━━━ Given information

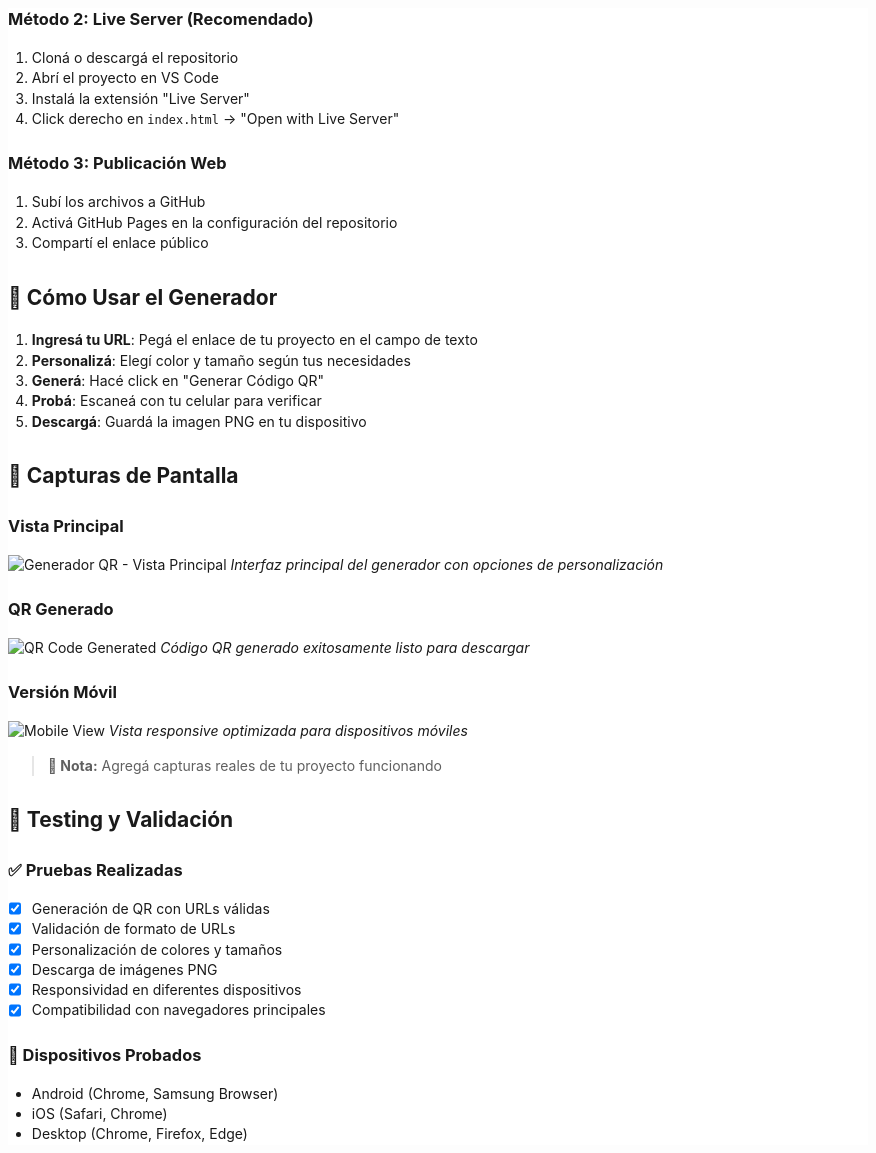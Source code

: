 ### Método 2: Live Server (Recomendado)
1. Cloná o descargá el repositorio
2. Abrí el proyecto en VS Code
3. Instalá la extensión "Live Server"
4. Click derecho en `index.html` → "Open with Live Server"

### Método 3: Publicación Web
1. Subí los archivos a GitHub
2. Activá GitHub Pages en la configuración del repositorio
3. Compartí el enlace público

## 📱 Cómo Usar el Generador

1. **Ingresá tu URL**: Pegá el enlace de tu proyecto en el campo de texto
2. **Personalizá**: Elegí color y tamaño según tus necesidades
3. **Generá**: Hacé click en "Generar Código QR"
4. **Probá**: Escaneá con tu celular para verificar
5. **Descargá**: Guardá la imagen PNG en tu dispositivo

## 📱 Capturas de Pantalla

### Vista Principal
![Generador QR - Vista Principal](screenshot-main.png)
*Interfaz principal del generador con opciones de personalización*

### QR Generado
![QR Code Generated](screenshot-qr.png)
*Código QR generado exitosamente listo para descargar*

### Versión Móvil
![Mobile View](screenshot-mobile.png)
*Vista responsive optimizada para dispositivos móviles*

> **📝 Nota:** Agregá capturas reales de tu proyecto funcionando

## 🧪 Testing y Validación

### ✅ Pruebas Realizadas
- [x] Generación de QR con URLs válidas
- [x] Validación de formato de URLs
- [x] Personalización de colores y tamaños
- [x] Descarga de imágenes PNG
- [x] Responsividad en diferentes dispositivos
- [x] Compatibilidad con navegadores principales

### 📱 Dispositivos Probados
- Android (Chrome, Samsung Browser)
- iOS (Safari, Chrome)
- Desktop (Chrome, Firefox, Edge)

━━━━━━

All lines from the line holding "- [x] Personalización de colores y tamaños" through the end of the records above need to be transcribed exactly, and no other text should appear.

■ **Reply**:
- [x] Personalización de colores y tamaños
- [x] Descarga de imágenes PNG
- [x] Responsividad en diferentes dispositivos
- [x] Compatibilidad con navegadores principales

### 📱 Dispositivos Probados
- Android (Chrome, Samsung Browser)
- iOS (Safari, Chrome)
- Desktop (Chrome, Firefox, Edge)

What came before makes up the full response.